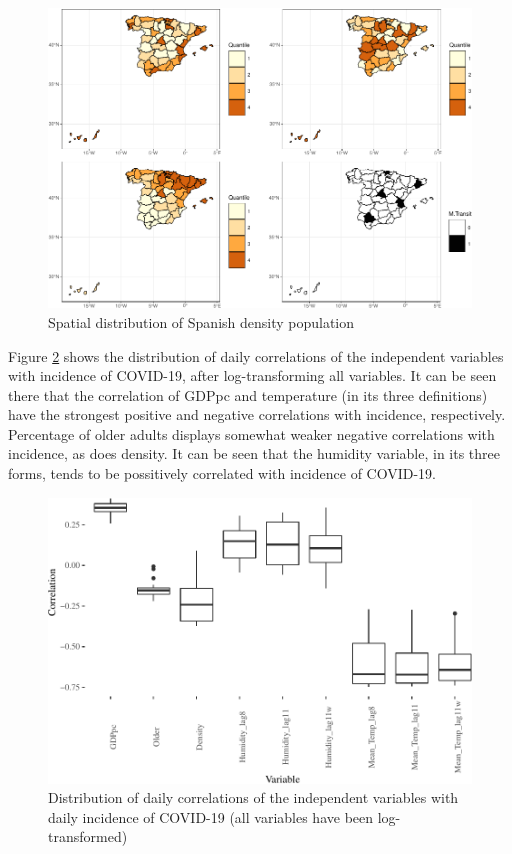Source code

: \documentclass[]{elsarticle} %
\makeatletter
\def\maxwidth{\ifdim\Gin@nat@width>\linewidth\linewidth
\else\Gin@nat@width\fi}
\let\Oldincludegraphics\includegraphics
\renewcommand{\includegraphics}[1]{\Oldincludegraphics[width=\maxwidth]{#1}}
\makeatother
\begin{document}
\begin{figure}
\centering
\includegraphics{Environmental-Correlates-of-COVID19-Spain_files/figure-latex/plotfer1-1.pdf}
\caption{\label{Fig-quantile} Spatial distribution of Spanish density
population}
\end{figure}

Figure \ref{fig:daily-correlations} shows the distribution of daily
correlations of the independent variables with incidence of COVID-19,
after log-transforming all variables. It can be seen there that the
correlation of GDPpc and temperature (in its three definitions) have the
strongest positive and negative correlations with incidence,
respectively. Percentage of older adults displays somewhat weaker
negative correlations with incidence, as does density. It can be seen
that the humidity variable, in its three forms, tends to be possitively
correlated with incidence of COVID-19.

\begin{figure}
\centering
\includegraphics{Environmental-Correlates-of-COVID19-Spain_files/figure-latex/daily-correlations-1.pdf}
\caption{\label{fig:daily-correlations}Distribution of daily
correlations of the independent variables with daily incidence of
COVID-19 (all variables have been log-transformed)}
\end{figure}
\end{document}
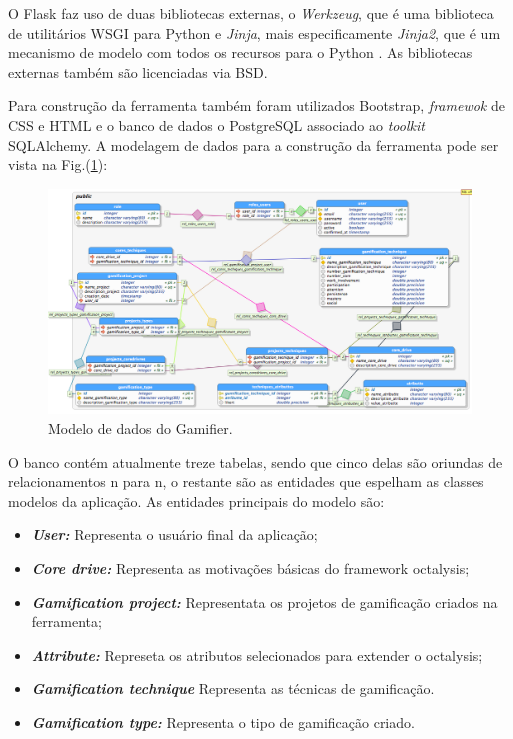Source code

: O Flask faz uso de duas bibliotecas externas, o \textit{Werkzeug}, que é uma biblioteca de utilitários WSGI para Python \cite{werkzeug} e \textit{Jinja}, mais especificamente \textit{Jinja2}, que é um mecanismo de modelo com todos os recursos para o Python \cite{jinja2}. As bibliotecas externas também são licenciadas via BSD.

Para construção da ferramenta também foram utilizados Bootstrap, \textit{framewok} de CSS e HTML e o banco de dados o PostgreSQL associado ao \textit{toolkit} SQLAlchemy. A modelagem de dados para a construção da ferramenta pode ser vista na Fig.(\ref{fig06}):

\begin{figure}[h]
	\centering
		\includegraphics[keepaspectratio=true,scale=0.4]{figuras/gamifierdados.png}
	\caption{Modelo de dados do Gamifier.\label{fig06}}
\end{figure}

O banco contém atualmente treze tabelas, sendo que cinco delas são oriundas de relacionamentos n para n, o restante são as entidades que espelham as classes modelos da aplicação. 
As entidades principais do modelo são:

\begin{itemize}
\item  \textbf \textit{User:} Representa o usuário final da aplicação;
\item  \textbf \textit{Core drive:} Representa as motivações básicas do framework octalysis;
\item  \textbf \textit{Gamification project:} Representata os projetos de gamificação criados na ferramenta;
\item  \textbf \textit{Attribute:} Represeta os atributos selecionados para extender o octalysis;
\item  \textbf \textit{Gamification technique} Representa as técnicas de gamificação.
\item  \textbf \textit{Gamification type:} Representa o tipo de gamificação criado.
\end{itemize}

^^^^

## Assignment
Verbatim repeat, images removed: give each entry again exactly as it reads.

## Task solution
Source code

: \documentclass[]{elsarticle} %
\makeatletter
\def\maxwidth{\ifdim\Gin@nat@width>\linewidth\linewidth
\else\Gin@nat@width\fi}
\let\Oldincludegraphics\includegraphics
\renewcommand{\includegraphics}[1]{\Oldincludegraphics[width=\maxwidth]{#1}}
\makeatother
\begin{document}
\begin{figure}
\centering
\includegraphics{Environmental-Correlates-of-COVID19-Spain_files/figure-latex/plotfer1-1.pdf}
\caption{\label{Fig-quantile} Spatial distribution of Spanish density
population}
\end{figure}

Figure \ref{fig:daily-correlations} shows the distribution of daily
correlations of the independent variables with incidence of COVID-19,
after log-transforming all variables. It can be seen there that the
correlation of GDPpc and temperature (in its three definitions) have the
strongest positive and negative correlations with incidence,
respectively. Percentage of older adults displays somewhat weaker
negative correlations with incidence, as does density. It can be seen
that the humidity variable, in its three forms, tends to be possitively
correlated with incidence of COVID-19.

\begin{figure}
\centering
\includegraphics{Environmental-Correlates-of-COVID19-Spain_files/figure-latex/daily-correlations-1.pdf}
\caption{\label{fig:daily-correlations}Distribution of daily
correlations of the independent variables with daily incidence of
COVID-19 (all variables have been log-transformed)}
\end{figure}
\end{document}
Source code

: O Flask faz uso de duas bibliotecas externas, o \textit{Werkzeug}, que é uma biblioteca de utilitários WSGI para Python \cite{werkzeug} e \textit{Jinja}, mais especificamente \textit{Jinja2}, que é um mecanismo de modelo com todos os recursos para o Python \cite{jinja2}. As bibliotecas externas também são licenciadas via BSD.

Para construção da ferramenta também foram utilizados Bootstrap, \textit{framewok} de CSS e HTML e o banco de dados o PostgreSQL associado ao \textit{toolkit} SQLAlchemy. A modelagem de dados para a construção da ferramenta pode ser vista na Fig.(\ref{fig06}):

\begin{figure}[h]
	\centering
		\includegraphics[keepaspectratio=true,scale=0.4]{figuras/gamifierdados.png}
	\caption{Modelo de dados do Gamifier.\label{fig06}}
\end{figure}

O banco contém atualmente treze tabelas, sendo que cinco delas são oriundas de relacionamentos n para n, o restante são as entidades que espelham as classes modelos da aplicação. 
As entidades principais do modelo são:

\begin{itemize}
\item  \textbf \textit{User:} Representa o usuário final da aplicação;
\item  \textbf \textit{Core drive:} Representa as motivações básicas do framework octalysis;
\item  \textbf \textit{Gamification project:} Representata os projetos de gamificação criados na ferramenta;
\item  \textbf \textit{Attribute:} Represeta os atributos selecionados para extender o octalysis;
\item  \textbf \textit{Gamification technique} Representa as técnicas de gamificação.
\item  \textbf \textit{Gamification type:} Representa o tipo de gamificação criado.
\end{itemize}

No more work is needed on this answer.